-------- SUPPLIED RECORDS --------

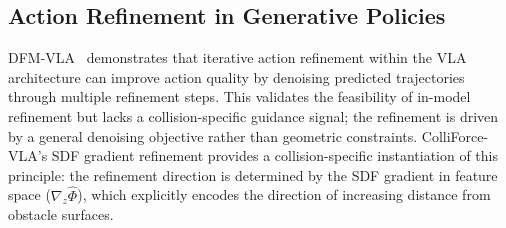 \subsection{Action Refinement in Generative Policies}

DFM-VLA~\cite{chen2026dfmvla} demonstrates that iterative action refinement within the VLA architecture can improve action quality by denoising predicted trajectories through multiple refinement steps. This validates the feasibility of in-model refinement but lacks a collision-specific guidance signal; the refinement is driven by a general denoising objective rather than geometric constraints. ColliForce-VLA's SDF gradient refinement provides a collision-specific instantiation of this principle: the refinement direction is determined by the SDF gradient in feature space ($\nabla_z \hat{\Phi}$), which explicitly encodes the direction of increasing distance from obstacle surfaces.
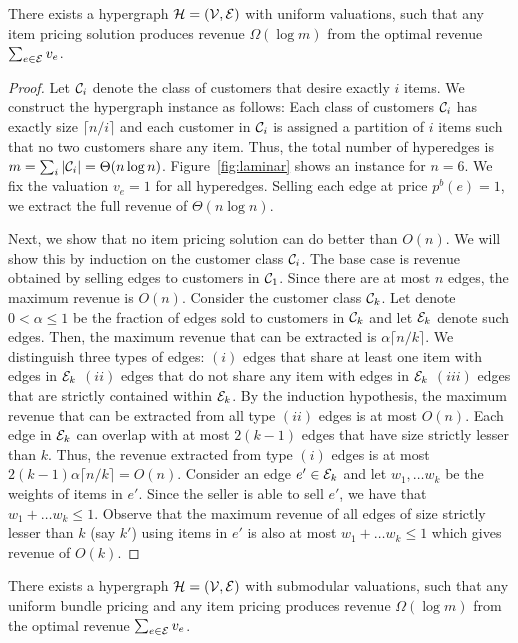 \begin{lemma} \label{lem:lb2}
There exists a hypergraph $\mathcal{H} = (\mathcal{V}, \mathcal{E})$ with uniform valuations, such that any item pricing solution produces revenue $\Omega(\log m)$ from the optimal revenue
$\sum_{e \in \mathcal{E}} v_e$.
\end{lemma}
\begin{proof}
	Let $\mathcal{C}_i$ denote the class of customers that desire exactly $i $ items. We construct the hypergraph instance as follows: Each class of customers $\mathcal{C}_i$ has 
	exactly size $\lceil n/i \rceil$ and each customer in $\mathcal{C}_i$ is assigned a partition of $i$ items such that no two customers share any item. Thus, the total number of hyperedges is $m = \sum_{i} \vert \mathcal{C}_i \vert = \Theta( n \log n)$. Figure~\ref{fig:laminar} shows  an instance for $n=6$. We fix the valuation $v_e = 1$ for all hyperedges. Selling each edge at price $p^{b}(e) = 1$, we extract the full revenue of $\Theta(n \log n)$.
	
	Next, we show that no item pricing solution can do better than $O(n)$. We will show this by induction on the customer class $\mathcal{C}_i$. The base case is revenue obtained by selling edges to customers in $\mathcal{C}_1$. Since there are at most $n$ edges, the maximum revenue is $O(n)$. Consider the customer class $\mathcal{C}_k$. Let denote $0 < \alpha \leq 1$ be the fraction of edges sold to customers in $\mathcal{C}_k$ and let $\mathcal{E}_k$ denote such edges. Then, the maximum revenue that can be extracted is $\alpha \lceil n/k \rceil$. We distinguish three types of edges: $(i)$ edges that share at least one item with edges in $\mathcal{E}_k$ $(ii)$ edges that do not share any item with edges in $\mathcal{E}_k$ $(iii)$ edges that are strictly contained within $\mathcal{E}_k$. By the induction hypothesis, the maximum revenue that can be extracted from all type $(ii)$ edges is at most $O(n)$. Each edge in $\mathcal{E}_k$ can overlap with at most $2(k-1)$ edges that have size strictly lesser than $k$. Thus, the revenue extracted from type $(i)$ edges is at most $2(k-1) \alpha \lceil n/k \rceil = O(n)$. Consider an edge $e' \in \mathcal{E}_k$ and let $w_1, \dots w_k$ be the weights of items in $e'$. Since the seller is able to sell $e'$, we have that $w_1 + \dots w_k \leq 1$. Observe that the maximum revenue of all edges of size strictly lesser than $k$ (say $k'$) using items in $e'$ is also at most $w_1 + \dots w_k \leq 1$ which gives revenue of $O(k)$. 
\end{proof}




\begin{lemma} \label{lem:lb3}
There exists a hypergraph $\mathcal{H} = (\mathcal{V}, \mathcal{E})$ with submodular valuations, such that any uniform bundle pricing and any item pricing produces revenue $\Omega(\log m)$ from the optimal revenue
$\sum_{e \in \mathcal{E}} v_e$.
\end{lemma}	



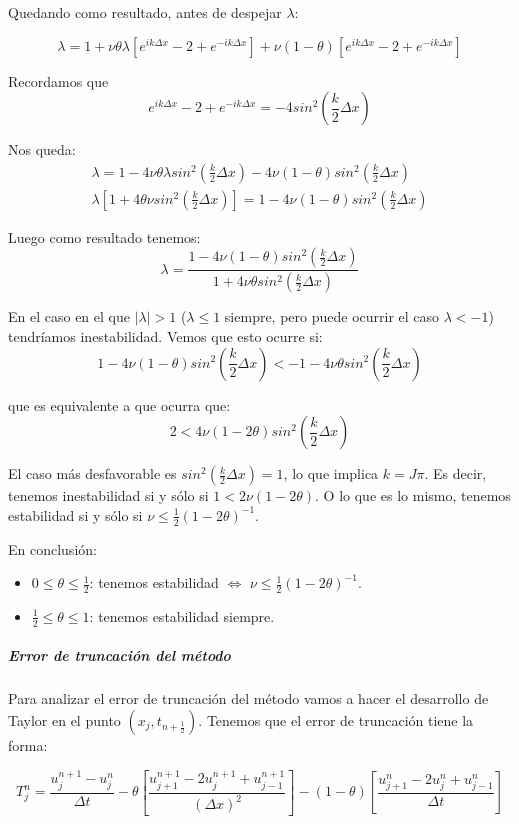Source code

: Quedando como resultado, antes de despejar $\lambda$:

$$\lambda = 1+ \nu\theta\lambda\left[e^{ik\Delta x}-2+e^{-ik\Delta x}\right] + \nu(1-\theta)\left[e^{ik\Delta x} - 2 + e^{-ik\Delta x}\right]$$

Recordamos que
$$e^{ik\Delta x}-2+e^{-ik\Delta x} = -4sin^2\left(\frac{k}{2}\Delta x\right)$$

Nos queda:
\begin{align*}
\lambda = 1-4\nu\theta\lambda sin^2\left(\frac{k}{2}\Delta x\right)-4\nu(1-\theta)sin^2\left(\frac{k}{2}\Delta x\right)\\
\lambda\left[1+4\theta\nu sin^2\left(\frac{k}{2}\Delta x\right) \right] = 1 - 4\nu(1-\theta)sin^2\left(\frac{k}{2}\Delta x\right)
\end{align*}

Luego como resultado tenemos:
$$\lambda = \frac{1-4\nu(1-\theta)sin^2\left(\frac{k}{2}\Delta x\right)}{1+4\nu\theta sin^2\left(\frac{k}{2}\Delta x\right)}$$

En el caso en el que $|\lambda|> 1$ ($\lambda \le 1$ siempre, pero puede ocurrir el caso $\lambda < -1$) tendríamos inestabilidad. Vemos que esto ocurre si:
$$1-4\nu(1-\theta)sin^2\left(\frac{k}{2}\Delta x\right) < -1-4\nu\theta sin^2\left(\frac{k}{2}\Delta x\right)$$

que es equivalente a que ocurra que:
$$2 < 4\nu(1-2\theta)sin^2\left(\frac{k}{2}\Delta x\right)$$

El caso más desfavorable es $sin^2\left(\frac{k}{2}\Delta x\right) = 1$, lo que implica $k=J\pi$. Es decir, tenemos inestabilidad si y sólo si $1 < 2\nu(1-2\theta)$. O lo que es lo mismo, tenemos estabilidad si y sólo si $\nu\le \frac{1}{2}(1-2\theta)^{-1}$.

En conclusión:
\begin{itemize}
	\item $0\le\theta\le\frac{1}{2}$: tenemos estabilidad $\iff$ $\nu\le\frac{1}{2}(1-2\theta)^{-1}$.
	\item $\frac{1}{2}\le \theta \le 1$: tenemos estabilidad siempre.
\end{itemize}

\subparagraph{Error de truncación del método}\mbox{}

Para analizar el error de truncación del método vamos a hacer el desarrollo de Taylor en el punto $(x_j, t_{n+\frac{1}{2}})$. Tenemos que el error de truncación tiene la forma:

$$T_j^n = \frac{u_{j}^{n+1} - u_{j}^{n}}{\Delta t} - \theta\left[\frac{u_{j+1}^{n+1}-2u_{j}^{n+1}+u_{j-1}^{n+1}}{(\Delta x) ^2}\right] - (1-\theta)\left[\frac{u_{j+1}^{n}-2u_{j}^{n}+u_{j-1}^{n}}{\Delta t}\right]$$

--------

* **ABOUT THIS EXERCISE**: Look over the records above, and wherever a line contains the string "truncación", copy that line.

* **PROBLEM SOLUTION**:
\subparagraph{Error de truncación del método}\mbox{}
Para analizar el error de truncación del método vamos a hacer el desarrollo de Taylor en el punto $(x_j, t_{n+\frac{1}{2}})$. Tenemos que el error de truncación tiene la forma:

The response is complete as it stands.